*** Data section ***

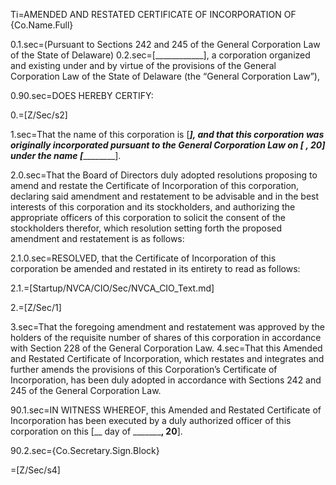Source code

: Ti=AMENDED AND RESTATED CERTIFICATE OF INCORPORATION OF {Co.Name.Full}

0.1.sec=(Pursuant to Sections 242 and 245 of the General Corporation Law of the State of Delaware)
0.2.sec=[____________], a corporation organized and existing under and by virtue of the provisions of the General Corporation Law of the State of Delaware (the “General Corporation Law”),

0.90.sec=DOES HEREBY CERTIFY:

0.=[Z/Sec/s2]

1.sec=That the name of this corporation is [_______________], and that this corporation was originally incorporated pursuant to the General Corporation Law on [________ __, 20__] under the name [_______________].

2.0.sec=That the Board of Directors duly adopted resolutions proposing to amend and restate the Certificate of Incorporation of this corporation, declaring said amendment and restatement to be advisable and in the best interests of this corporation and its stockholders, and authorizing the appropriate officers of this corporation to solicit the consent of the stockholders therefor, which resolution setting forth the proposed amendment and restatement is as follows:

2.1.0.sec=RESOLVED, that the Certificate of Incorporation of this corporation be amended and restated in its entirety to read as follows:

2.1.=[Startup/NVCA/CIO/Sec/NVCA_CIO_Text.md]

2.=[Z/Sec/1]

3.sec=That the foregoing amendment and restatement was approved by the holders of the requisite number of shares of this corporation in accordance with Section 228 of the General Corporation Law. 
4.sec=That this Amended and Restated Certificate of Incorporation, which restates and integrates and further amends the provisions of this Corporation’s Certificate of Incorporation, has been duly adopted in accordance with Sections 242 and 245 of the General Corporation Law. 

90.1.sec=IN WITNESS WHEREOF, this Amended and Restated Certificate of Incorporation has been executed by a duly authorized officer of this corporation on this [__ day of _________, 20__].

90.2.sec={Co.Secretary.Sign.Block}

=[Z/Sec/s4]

***

* _What needs to be done_
Your copy should repeat each entry above exactly but contain no pictures.

* _Answer area_
Source code

: Ti=AMENDED AND RESTATED CERTIFICATE OF INCORPORATION OF {Co.Name.Full}

0.1.sec=(Pursuant to Sections 242 and 245 of the General Corporation Law of the State of Delaware)
0.2.sec=[____________], a corporation organized and existing under and by virtue of the provisions of the General Corporation Law of the State of Delaware (the “General Corporation Law”),

0.90.sec=DOES HEREBY CERTIFY:

0.=[Z/Sec/s2]

1.sec=That the name of this corporation is [_______________], and that this corporation was originally incorporated pursuant to the General Corporation Law on [________ __, 20__] under the name [_______________].

2.0.sec=That the Board of Directors duly adopted resolutions proposing to amend and restate the Certificate of Incorporation of this corporation, declaring said amendment and restatement to be advisable and in the best interests of this corporation and its stockholders, and authorizing the appropriate officers of this corporation to solicit the consent of the stockholders therefor, which resolution setting forth the proposed amendment and restatement is as follows:

2.1.0.sec=RESOLVED, that the Certificate of Incorporation of this corporation be amended and restated in its entirety to read as follows:

2.1.=[Startup/NVCA/CIO/Sec/NVCA_CIO_Text.md]

2.=[Z/Sec/1]

3.sec=That the foregoing amendment and restatement was approved by the holders of the requisite number of shares of this corporation in accordance with Section 228 of the General Corporation Law. 
4.sec=That this Amended and Restated Certificate of Incorporation, which restates and integrates and further amends the provisions of this Corporation’s Certificate of Incorporation, has been duly adopted in accordance with Sections 242 and 245 of the General Corporation Law. 

90.1.sec=IN WITNESS WHEREOF, this Amended and Restated Certificate of Incorporation has been executed by a duly authorized officer of this corporation on this [__ day of _________, 20__].

90.2.sec={Co.Secretary.Sign.Block}

=[Z/Sec/s4]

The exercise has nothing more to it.